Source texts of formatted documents

* * * * *

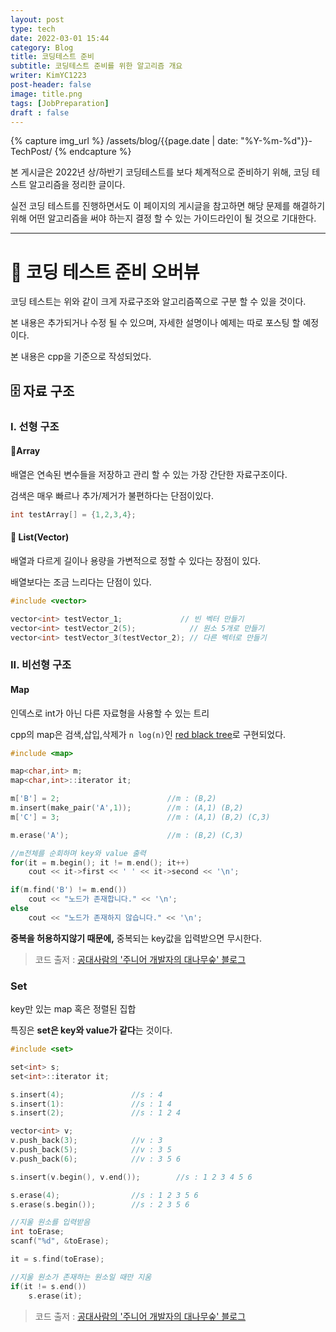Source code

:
 ```yaml
---
layout: post
type: tech
date: 2022-03-01 15:44
category: Blog
title: 코딩테스트 준비
subtitle: 코딩테스트 준비를 위한 알고리즘 개요
writer: KimYC1223
post-header: false
image: title.png
tags: [JobPreparation]
draft : false
---
```


{% capture img_url %}
/assets/blog/{{page.date | date: "%Y-%m-%d"}}-TechPost/
{% endcapture %}

본 게시글은 2022년 상/하반기 코딩테스트를 보다 체계적으로 준비하기 위해, 코딩 테스트 알고리즘을 정리한 글이다.

실전 코딩 테스트를 진행하면서도 이 페이지의 게시글을 참고하면 해당 문제를 해결하기 위해 어떤 알고리즘을 써야 하는지 결정 할 수 있는 가이드라인이 될 것으로 기대한다.

---
# 📘 코딩 테스트 준비 오버뷰

코딩 테스트는 위와 같이 크게 자료구조와 알고리즘쪽으로 구분 할 수 있을 것이다.

본 내용은 추가되거나 수정 될 수 있으며, 자세한 설명이나 예제는 따로 포스팅 할 예정이다.

본 내용은 cpp을 기준으로 작성되었다.

## 🗄️ 자료 구조

### I. 선형 구조

#### 💠Array

배열은 연속된 변수들을 저장하고 관리 할 수 있는 가장 간단한 자료구조이다.

검색은 매우 빠르나 추가/제거가 불편하다는 단점이있다.

``` cpp
int testArray[] = {1,2,3,4};
```

#### 💠 List(Vector)

배열과 다르게 길이나 용량을 가변적으로 정할 수 있다는 장점이 있다.

배열보다는 조금 느리다는 단점이 있다.

``` cpp
#include <vector>

vector<int> testVector_1;             // 빈 벡터 만들기
vector<int> testVector_2(5);            // 원소 5개로 만들기
vector<int> testVector_3(testVector_2); // 다른 벡터로 만들기
```

### II. 비선형 구조

#### Map

인덱스로 int가 아닌 다른 자료형을 사용할 수 있는 트리

cpp의 map은 검색,삽입,삭제가 ```n log(n)```인 [red black tree](https://ko.wikipedia.org/wiki/%EB%A0%88%EB%93%9C-%EB%B8%94%EB%9E%99_%ED%8A%B8%EB%A6%AC)로 구현되었다.

``` cpp
#include <map>

map<char,int> m;
map<char,int>::iterator it;

m['B'] = 2;                        //m : (B,2)
m.insert(make_pair('A',1));        //m : (A,1) (B,2)
m['C'] = 3;                        //m : (A,1) (B,2) (C,3)

m.erase('A');                      //m : (B,2) (C,3)

//m전체를 순회하며 key와 value 출력
for(it = m.begin(); it != m.end(); it++)
    cout << it->first << ' ' << it->second << '\n';

if(m.find('B') != m.end())
    cout << "노드가 존재합니다." << '\n';
else
    cout << "노드가 존재하지 않습니다." << '\n';

```

**중복을 허용하지않기 때문에,** 중복되는 key값을 입력받으면 무시한다.

> 코드 출저 : [공대사람의 '주니어 개발자의 대나무숲' 블로그](https://sarah950716.tistory.com/6)

### Set

key만 있는 map 혹은 정렬된 집합

특징은 **set은 key와 value가 같다**는 것이다.

``` cpp
#include <set>

set<int> s;
set<int>::iterator it;

s.insert(4);               //s : 4
s.insert(1):               //s : 1 4
s.insert(2);               //s : 1 2 4

vector<int> v;
v.push_back(3);            //v : 3
v.push_back(5);            //v : 3 5
v.push_back(6);            //v : 3 5 6

s.insert(v.begin(), v.end());        //s : 1 2 3 4 5 6

s.erase(4);                //s : 1 2 3 5 6
s.erase(s.begin());        //s : 2 3 5 6

//지울 원소를 입력받음
int toErase;
scanf("%d", &toErase);

it = s.find(toErase);

//지울 원소가 존재하는 원소일 때만 지움
if(it != s.end())
    s.erase(it);
```

> 코드 출저 : [공대사람의 '주니어 개발자의 대나무숲' 블로그](https://sarah950716.tistory.com/6)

* * * * *

◆ **PROBLEM DESCRIPTION**
Output every line above exactly as it stands, and drop any picture.

◆ **TASK RESPONSE**
Source code

:
 ```yaml
---
layout: post
type: tech
date: 2022-03-01 15:44
category: Blog
title: 코딩테스트 준비
subtitle: 코딩테스트 준비를 위한 알고리즘 개요
writer: KimYC1223
post-header: false
image: title.png
tags: [JobPreparation]
draft : false
---
```


{% capture img_url %}
/assets/blog/{{page.date | date: "%Y-%m-%d"}}-TechPost/
{% endcapture %}

본 게시글은 2022년 상/하반기 코딩테스트를 보다 체계적으로 준비하기 위해, 코딩 테스트 알고리즘을 정리한 글이다.

실전 코딩 테스트를 진행하면서도 이 페이지의 게시글을 참고하면 해당 문제를 해결하기 위해 어떤 알고리즘을 써야 하는지 결정 할 수 있는 가이드라인이 될 것으로 기대한다.

---
# 📘 코딩 테스트 준비 오버뷰

코딩 테스트는 위와 같이 크게 자료구조와 알고리즘쪽으로 구분 할 수 있을 것이다.

본 내용은 추가되거나 수정 될 수 있으며, 자세한 설명이나 예제는 따로 포스팅 할 예정이다.

본 내용은 cpp을 기준으로 작성되었다.

## 🗄️ 자료 구조

### I. 선형 구조

#### 💠Array

배열은 연속된 변수들을 저장하고 관리 할 수 있는 가장 간단한 자료구조이다.

검색은 매우 빠르나 추가/제거가 불편하다는 단점이있다.

``` cpp
int testArray[] = {1,2,3,4};
```

#### 💠 List(Vector)

배열과 다르게 길이나 용량을 가변적으로 정할 수 있다는 장점이 있다.

배열보다는 조금 느리다는 단점이 있다.

``` cpp
#include <vector>

vector<int> testVector_1;             // 빈 벡터 만들기
vector<int> testVector_2(5);            // 원소 5개로 만들기
vector<int> testVector_3(testVector_2); // 다른 벡터로 만들기
```

### II. 비선형 구조

#### Map

인덱스로 int가 아닌 다른 자료형을 사용할 수 있는 트리

cpp의 map은 검색,삽입,삭제가 ```n log(n)```인 [red black tree](https://ko.wikipedia.org/wiki/%EB%A0%88%EB%93%9C-%EB%B8%94%EB%9E%99_%ED%8A%B8%EB%A6%AC)로 구현되었다.

``` cpp
#include <map>

map<char,int> m;
map<char,int>::iterator it;

m['B'] = 2;                        //m : (B,2)
m.insert(make_pair('A',1));        //m : (A,1) (B,2)
m['C'] = 3;                        //m : (A,1) (B,2) (C,3)

m.erase('A');                      //m : (B,2) (C,3)

//m전체를 순회하며 key와 value 출력
for(it = m.begin(); it != m.end(); it++)
    cout << it->first << ' ' << it->second << '\n';

if(m.find('B') != m.end())
    cout << "노드가 존재합니다." << '\n';
else
    cout << "노드가 존재하지 않습니다." << '\n';

```

**중복을 허용하지않기 때문에,** 중복되는 key값을 입력받으면 무시한다.

> 코드 출저 : [공대사람의 '주니어 개발자의 대나무숲' 블로그](https://sarah950716.tistory.com/6)

### Set

key만 있는 map 혹은 정렬된 집합

특징은 **set은 key와 value가 같다**는 것이다.

``` cpp
#include <set>

set<int> s;
set<int>::iterator it;

s.insert(4);               //s : 4
s.insert(1):               //s : 1 4
s.insert(2);               //s : 1 2 4

vector<int> v;
v.push_back(3);            //v : 3
v.push_back(5);            //v : 3 5
v.push_back(6);            //v : 3 5 6

s.insert(v.begin(), v.end());        //s : 1 2 3 4 5 6

s.erase(4);                //s : 1 2 3 5 6
s.erase(s.begin());        //s : 2 3 5 6

//지울 원소를 입력받음
int toErase;
scanf("%d", &toErase);

it = s.find(toErase);

//지울 원소가 존재하는 원소일 때만 지움
if(it != s.end())
    s.erase(it);
```

> 코드 출저 : [공대사람의 '주니어 개발자의 대나무숲' 블로그](https://sarah950716.tistory.com/6)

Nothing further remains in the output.